Выбрать главу

— Ой, не могу,— стонал Тарас.— Уронила меня бид-на маты с шестнадцатого этажа.

— Что тут у вас, аттракцион смеха? — в недоумении спросил Шатров, невольно задерживаясь взглядом на смеющемся лице Нины с ямочками на щеках, поддаваясь общему веселому настроению.

— Это все Тарас,— махнул сложенной газетой Никита Савельевич в сторону Недели.— Эк его разбирает! Смешинка в рот попала. Вон, вон, того гляди, лопнет. Да будет тебе, Тарас! Где в нем столько смеху помещается? — с беспокойством продолжал Черепахин, обращаясь к Шатрову.— И главное, Алексей Степаныч, ничего смешного! Американский министр обороны Форрестол прыгнул из окна шестнадцатого этажа морского госпиталя в Вашингтоне. Пишут, выскочил как был — в больничном халате...

Но Тарас не дал говорить Черепахину.

— В белом халате... летел, как ангел... и мотузочки сзади тюлюпались, навроде крылышков,— с новой силой грохнул Тарас,— а вдарился как черт!

Евдокия Ильинична, вошедшая с подойником в руках, застала очень живописную картину. Прошло немало времени, пока все успокоились и Клава начала накрывать на стол.

— Вот ты заливаешься, Тарас,— мягко выговаривала она своему жениху,— а гляди, чтоб на экзамене плакать не пришлось. Скоро в вечернюю школу. Ты мне что обещал? Я твое желание выполнила, перешла на бульдозер. И ты должен учиться.

— Буду, мое серденько,—ласково отвечал Тарас, не сводя обожающего взгляда с лица Клавы.— Всю физику повторил уже. Через год буду ученый, как академик.

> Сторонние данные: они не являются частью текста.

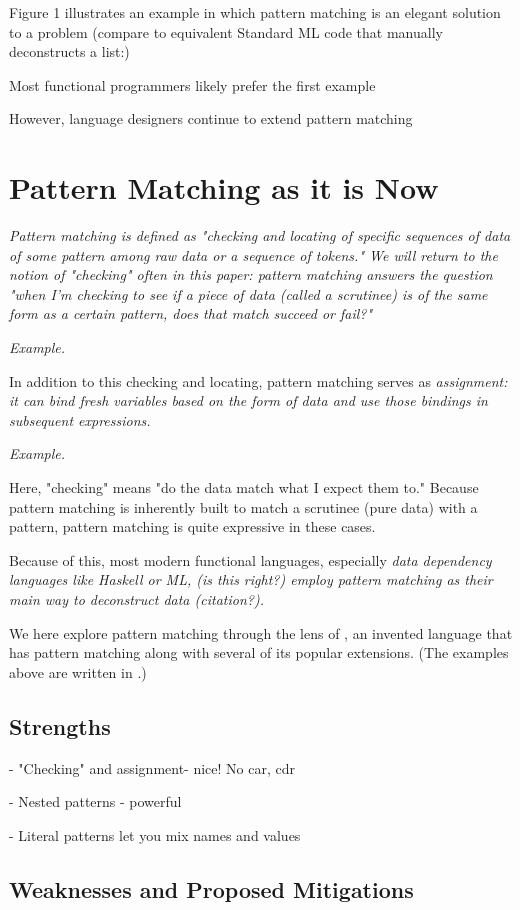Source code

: \documentclass[manuscript,screen,review, 12pt]{acmart}
\begin{document}
Figure 1 illustrates an example in which pattern matching is an elegant solution
to a problem (compare to equivalent Standard ML code that manually deconstructs
a list:)


Most functional programmers likely prefer the first example 

However, language designers continue to extend pattern matching 

\section{Pattern Matching as it is Now}
\it{Pattern matching} is defined as "checking and locating of specific sequences
of data of some pattern among raw data or a sequence of tokens." We will return
to the notion of "checking" often in this paper: pattern matching answers the
question "when I'm checking to see if a piece of data (called a \it{scrutinee})
is of the same form as a certain pattern, does that match succeed or fail?"

\it{Example}.

In addition to this checking and locating, pattern matching serves as
\it{assignment}: it can bind fresh variables based on the form of data and use
those bindings in subsequent expressions. 

\it{Example}.

Here, "checking" means "do the data match what I expect them to." Because
pattern matching is inherently built to match a scrutinee (pure data) with a
pattern, pattern matching is quite expressive in these cases. 

Because of this, most modern functional languages, especially \it{data
dependency languages} like Haskell or ML, \it{(is this right?)} employ pattern
matching as their main way to deconstruct data (citation?). 

We here explore pattern matching through the lens of {\PPlus}, an invented
language that has pattern matching along with several of its popular extensions.
(The examples above are written in {\PPlus}.) 
\subsection{Strengths}

- "Checking" and assignment- nice! No car, cdr 

- Nested patterns - powerful 

- Literal patterns let you mix names and values 

\subsection{Weaknesses and Proposed Mitigations}
\end{document}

— Ох уж, академик! — шутливо дернула Тараса за ухо девушка.— Скажи, хоть бы семилетку одолел!

Шатрова волновало интимно-дружеское обращение Клавы с Тарасом.

Он мысленно ставил себя на его место, а Нину — на место Клавы и краснел от своих мыслей. Но у Тараса и Клавы все было решено. В сентябре они едут в Атарен , а возвратясь, празднуют свадьбу. А у него...

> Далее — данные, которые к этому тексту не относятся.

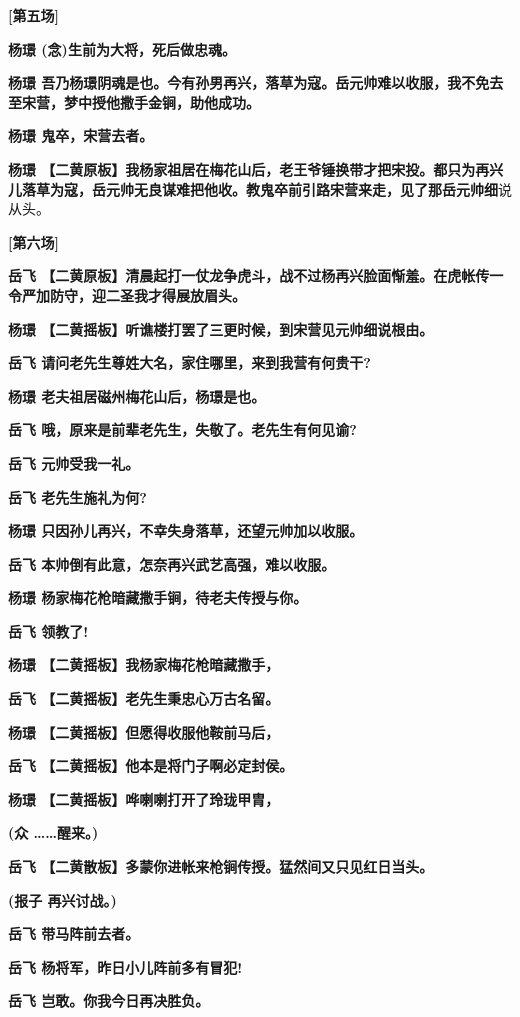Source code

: \textbf{{[}第五场{]}}

\textbf{杨璟 (念)生前为大将，死后做忠魂。}

\textbf{杨璟
吾乃杨璟阴魂是也。今有孙男再兴，落草为寇。岳元帅难以收服，我不免去至宋营，梦中授他撒手金锏，助他成功。}

\textbf{杨璟 鬼卒，宋营去者。}

\textbf{杨璟
【二黄原板】我杨家祖居在梅花山后，老王爷锤换带才把宋投。都只为再兴儿落草为寇，岳元帅无良谋难把他收。教鬼卒前引路宋营来走，见了那岳元帅细}说从头。

\textbf{{[}第六场{]}}

\textbf{岳飞
【二黄原板】清晨起打一仗龙争虎斗，战不过杨再兴脸面惭羞。在虎帐传一令严加防守，迎二圣我才得展放眉头。}

\textbf{杨璟 【二黄摇板】听谯楼打罢了三更时候，到宋营见元帅细说根由。}

\textbf{岳飞 请问老先生尊姓大名，家住哪里，来到我营有何贵干?}

\textbf{杨璟 老夫祖居磁州梅花山后，杨璟是也。}

\textbf{岳飞 哦，原来是前辈老先生，失敬了。老先生有何见谕?}

\textbf{岳飞 元帅受我一礼。}

\textbf{岳飞 老先生施礼为何?}

\textbf{杨璟 只因孙儿再兴，不幸失身落草，还望元帅加以收服。}

\textbf{岳飞 本帅倒有此意，怎奈再兴武艺高强，难以收服。}

\textbf{杨璟 杨家梅花枪暗藏撒手锏，待老夫传授与你。}

\textbf{岳飞 领教了!}

\textbf{杨璟 【二黄摇板】我杨家梅花枪暗藏撒手，}

\textbf{岳飞 【二黄摇板】老先生秉忠心万古名留。}

\textbf{杨璟 【二黄摇板】但愿得收服他鞍前马后，}

\textbf{岳飞 【二黄摇板】他本是将门子啊必定封侯。}

\textbf{杨璟 【二黄摇板】哗喇喇打开了玲珑甲胄，}

\textbf{(众 \ldots{}\ldots{}醒来。)}

\textbf{岳飞 【二黄散板】多蒙你进帐来枪锏传授。猛然间又只见红日当头。}

\textbf{(报子 再兴讨战。)}

\textbf{岳飞 带马阵前去者。}

\textbf{岳飞 杨将军，昨日小儿阵前多有冒犯!}

\textbf{岳飞 岂敢。你我今日再决胜负。}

— Скоро, мать, кормить нас будешь? Кишка кишке кукиш кажет,— сказал Никита Савельевич, втягивая живот.— Вот, погляди, вконец отощал.

— Не я тебя, ты меня тридцать лет кормишь,— отшутилась Евдокия Ильинична, ловко нарезая аппетитными ломтями поджаристый хлеб домашней выпечки.— А за что — не знаю.

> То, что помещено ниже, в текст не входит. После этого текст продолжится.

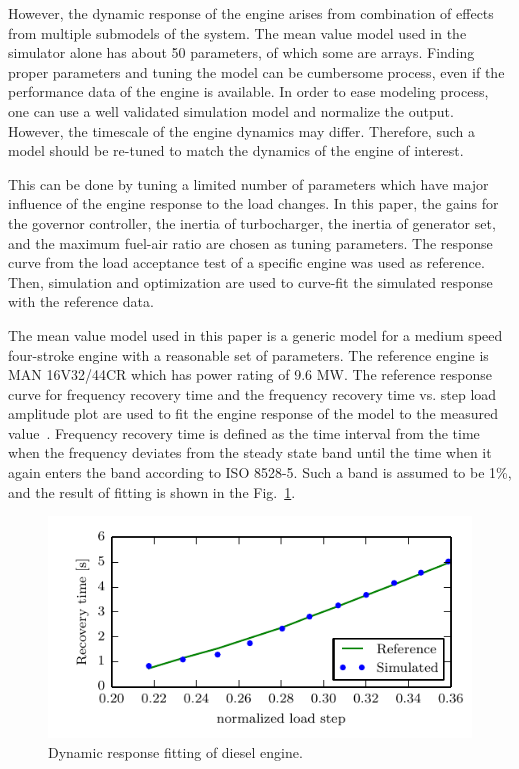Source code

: \documentclass[journal]{IEEEtran}
\begin{document}
However, the dynamic response of the engine arises from combination of effects from multiple submodels of the system. 
The mean value model used in the simulator alone has about 50 parameters, of which some are arrays. 
Finding proper parameters and tuning the model can be cumbersome process, even if the performance data of the engine is available. 
In order to ease modeling process, one can use a well validated simulation model and normalize the output. 
However, the timescale of the engine dynamics may differ.
Therefore, such a model should be re-tuned to match the dynamics of the engine of interest. 

This can be done by tuning a limited number of parameters which have major influence of the engine response to the load changes. 
In this paper, the gains for the governor controller, the inertia of turbocharger,  the inertia of generator set, and the maximum fuel-air ratio are chosen as tuning parameters. 
The response curve from the load acceptance test of a specific engine was used as reference. 
Then, simulation and optimization are used to curve-fit the simulated response with the reference data. 

The mean value model used in this paper is a generic model for a medium speed four-stroke engine with a reasonable set of parameters. The reference engine is MAN 16V32/44CR which has power rating of 9.6 MW. 
The reference response curve for frequency recovery time and the frequency recovery time vs. step load amplitude plot are used to fit the engine response of the model to the measured value~\cite{MANEnginesandSystems2013}. 
Frequency recovery time is defined as the time interval from the time when the frequency deviates from the steady state band until the time when it again enters the band according to ISO 8528-5. 
Such a band is assumed to be 1\%, and the result of fitting is shown in the Fig.~\ref{fig:MVMResponseTimeCurve}.
\begin{figure}
	\includegraphics[width=\columnwidth]{figures/MVMResponseTimeCurve.pdf}
	\caption{Dynamic response fitting of diesel engine.}
	\label{fig:MVMResponseTimeCurve}
\end{figure}
\end{document}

За стол уселись все сразу. Рядом с Ниной — Шатров. Но ему не суждено было в этот вечер поужинать. Едва он взялся за ложку, как в дверь постучали. Вошел рабочий с прибора Шатрова, мокрый, запыхавшийся.

— Алексей Степаныч, колодец прорвало! Вода от насоса уходит. Прибор стал.

Шатров выскочил из-за стола.

— Да поешь, Алеша, успеется,— всполошилась Евдокия Ильинична,— не пожар-те, за минуту ничего не подеется.

— Нет, нет, Евдокия Ильинична. Провороним воду, и план уплывет.

Старушка взяла два ломтя хлеба, проложила их ноздреватой пластинкой сыра и сунула в карман инженеру.

— Хоть там, голубчик, закусишь.

Уходя, Шатров не утерпел, попрощался с Ниной отдельно.

Открыв дверь, инженер на секунду отступил назад, поежился. В темноте ночи шумел проливной дождь. Блестели налитые водой колеи. Подтянув повыше голенища сапог, Алексей шагнул вперед.

После ужина, чтоб не идти под дождем, Нина легла спать вместе с Клавой. Евдокия Ильинична убрала посуду, подсела к мужу.

— Ты ничего, отец, не примечаешь?

— А что?

— Сдается мне, Алеша к Ниночке тянется. Не так чтобы явственно, а все же таки... То на лицо зарумянится, то глаза отведет, будто и не глядит, а самого так и подмывает, сердешного...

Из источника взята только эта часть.